**Task**
The answer is a stretch of the material below, returned exactly: the line containing "equation for application", the line containing "for broader bandwidth", and all lines between.

-------- Dataset excerpts

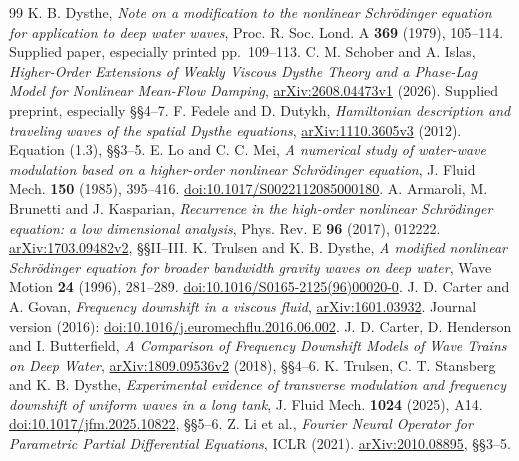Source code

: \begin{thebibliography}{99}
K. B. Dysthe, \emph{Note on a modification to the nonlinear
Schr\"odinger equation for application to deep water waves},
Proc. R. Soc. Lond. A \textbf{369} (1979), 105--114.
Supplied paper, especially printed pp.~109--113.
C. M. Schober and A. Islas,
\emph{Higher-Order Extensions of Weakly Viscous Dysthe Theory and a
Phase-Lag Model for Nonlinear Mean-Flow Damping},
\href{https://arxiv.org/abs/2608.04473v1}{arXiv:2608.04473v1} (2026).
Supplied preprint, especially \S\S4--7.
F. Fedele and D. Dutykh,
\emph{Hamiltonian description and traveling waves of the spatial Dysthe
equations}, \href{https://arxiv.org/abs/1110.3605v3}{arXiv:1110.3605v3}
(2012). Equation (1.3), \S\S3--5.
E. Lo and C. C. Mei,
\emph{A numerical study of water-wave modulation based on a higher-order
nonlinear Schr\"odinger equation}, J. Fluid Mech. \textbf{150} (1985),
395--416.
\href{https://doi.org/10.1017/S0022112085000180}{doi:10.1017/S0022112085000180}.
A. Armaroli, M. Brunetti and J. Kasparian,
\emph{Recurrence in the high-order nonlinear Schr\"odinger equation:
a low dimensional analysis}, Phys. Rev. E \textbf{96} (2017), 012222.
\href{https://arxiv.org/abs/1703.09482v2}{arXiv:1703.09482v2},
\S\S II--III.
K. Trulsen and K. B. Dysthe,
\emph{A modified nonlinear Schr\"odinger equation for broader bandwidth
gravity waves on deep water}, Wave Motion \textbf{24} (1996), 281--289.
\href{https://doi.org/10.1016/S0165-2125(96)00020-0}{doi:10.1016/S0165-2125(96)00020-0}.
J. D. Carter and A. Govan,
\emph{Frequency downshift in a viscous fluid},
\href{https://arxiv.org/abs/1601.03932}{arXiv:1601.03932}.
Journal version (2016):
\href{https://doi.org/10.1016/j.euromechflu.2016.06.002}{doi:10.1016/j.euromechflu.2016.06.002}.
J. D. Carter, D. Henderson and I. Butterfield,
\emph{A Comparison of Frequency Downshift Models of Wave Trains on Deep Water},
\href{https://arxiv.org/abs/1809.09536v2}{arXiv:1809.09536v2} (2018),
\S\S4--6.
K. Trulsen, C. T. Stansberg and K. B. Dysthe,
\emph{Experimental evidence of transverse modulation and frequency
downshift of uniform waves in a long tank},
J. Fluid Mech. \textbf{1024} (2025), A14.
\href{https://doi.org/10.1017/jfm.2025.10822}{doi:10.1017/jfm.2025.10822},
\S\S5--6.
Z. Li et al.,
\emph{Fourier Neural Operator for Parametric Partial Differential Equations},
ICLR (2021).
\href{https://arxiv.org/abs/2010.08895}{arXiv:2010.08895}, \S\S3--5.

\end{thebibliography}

----------------
-------- Dataset excerpts

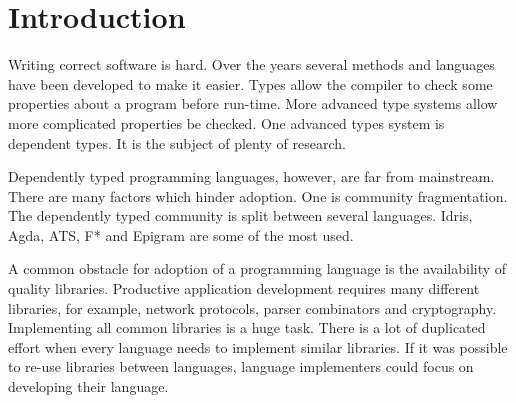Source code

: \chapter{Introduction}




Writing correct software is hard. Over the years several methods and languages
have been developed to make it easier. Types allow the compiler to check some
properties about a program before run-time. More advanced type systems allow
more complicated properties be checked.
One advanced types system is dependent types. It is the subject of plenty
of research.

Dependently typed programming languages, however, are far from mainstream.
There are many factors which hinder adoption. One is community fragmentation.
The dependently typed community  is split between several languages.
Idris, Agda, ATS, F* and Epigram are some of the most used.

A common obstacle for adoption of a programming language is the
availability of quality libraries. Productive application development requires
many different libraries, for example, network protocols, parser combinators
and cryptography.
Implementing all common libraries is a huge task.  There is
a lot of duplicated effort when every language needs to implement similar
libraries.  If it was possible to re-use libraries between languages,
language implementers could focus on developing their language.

----------------
-------- Dataset excerpts

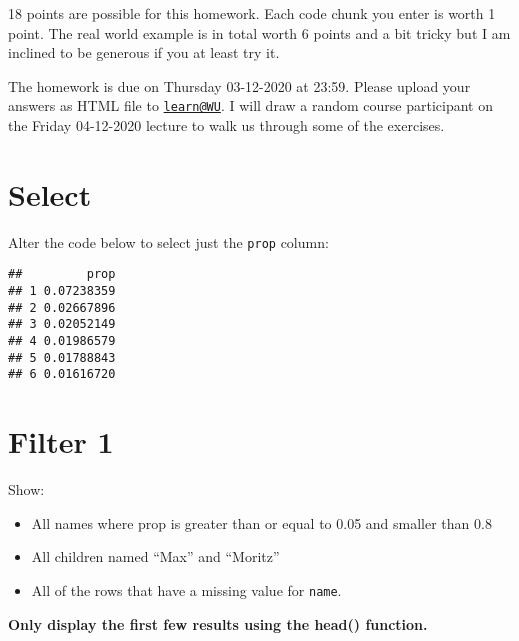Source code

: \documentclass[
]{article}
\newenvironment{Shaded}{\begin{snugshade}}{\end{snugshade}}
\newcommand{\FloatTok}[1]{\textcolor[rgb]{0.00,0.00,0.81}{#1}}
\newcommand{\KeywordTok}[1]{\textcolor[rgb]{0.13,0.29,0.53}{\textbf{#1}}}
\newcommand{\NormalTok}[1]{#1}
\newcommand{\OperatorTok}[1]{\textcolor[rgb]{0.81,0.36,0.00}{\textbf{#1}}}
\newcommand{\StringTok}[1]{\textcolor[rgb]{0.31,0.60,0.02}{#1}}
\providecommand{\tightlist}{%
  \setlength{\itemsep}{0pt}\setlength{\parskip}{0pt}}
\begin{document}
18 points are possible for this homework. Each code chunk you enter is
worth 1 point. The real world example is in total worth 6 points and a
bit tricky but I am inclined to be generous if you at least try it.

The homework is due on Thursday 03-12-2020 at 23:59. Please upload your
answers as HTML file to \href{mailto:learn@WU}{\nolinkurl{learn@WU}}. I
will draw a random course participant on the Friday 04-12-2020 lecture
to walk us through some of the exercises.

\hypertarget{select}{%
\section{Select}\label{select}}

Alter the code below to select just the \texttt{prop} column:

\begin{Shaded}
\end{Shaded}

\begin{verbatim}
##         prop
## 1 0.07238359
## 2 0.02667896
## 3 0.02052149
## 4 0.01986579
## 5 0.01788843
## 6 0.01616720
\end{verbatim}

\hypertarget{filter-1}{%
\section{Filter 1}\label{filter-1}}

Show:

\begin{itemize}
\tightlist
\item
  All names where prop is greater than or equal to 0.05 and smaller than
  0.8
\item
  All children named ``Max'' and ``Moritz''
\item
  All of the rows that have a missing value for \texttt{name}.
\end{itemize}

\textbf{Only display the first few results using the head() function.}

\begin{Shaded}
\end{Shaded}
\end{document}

----------------

**Output of the exercise**
Schr\"odinger equation for application to deep water waves},
Proc. R. Soc. Lond. A \textbf{369} (1979), 105--114.
Supplied paper, especially printed pp.~109--113.
C. M. Schober and A. Islas,
\emph{Higher-Order Extensions of Weakly Viscous Dysthe Theory and a
Phase-Lag Model for Nonlinear Mean-Flow Damping},
\href{https://arxiv.org/abs/2608.04473v1}{arXiv:2608.04473v1} (2026).
Supplied preprint, especially \S\S4--7.
F. Fedele and D. Dutykh,
\emph{Hamiltonian description and traveling waves of the spatial Dysthe
equations}, \href{https://arxiv.org/abs/1110.3605v3}{arXiv:1110.3605v3}
(2012). Equation (1.3), \S\S3--5.
E. Lo and C. C. Mei,
\emph{A numerical study of water-wave modulation based on a higher-order
nonlinear Schr\"odinger equation}, J. Fluid Mech. \textbf{150} (1985),
395--416.
\href{https://doi.org/10.1017/S0022112085000180}{doi:10.1017/S0022112085000180}.
A. Armaroli, M. Brunetti and J. Kasparian,
\emph{Recurrence in the high-order nonlinear Schr\"odinger equation:
a low dimensional analysis}, Phys. Rev. E \textbf{96} (2017), 012222.
\href{https://arxiv.org/abs/1703.09482v2}{arXiv:1703.09482v2},
\S\S II--III.
K. Trulsen and K. B. Dysthe,
\emph{A modified nonlinear Schr\"odinger equation for broader bandwidth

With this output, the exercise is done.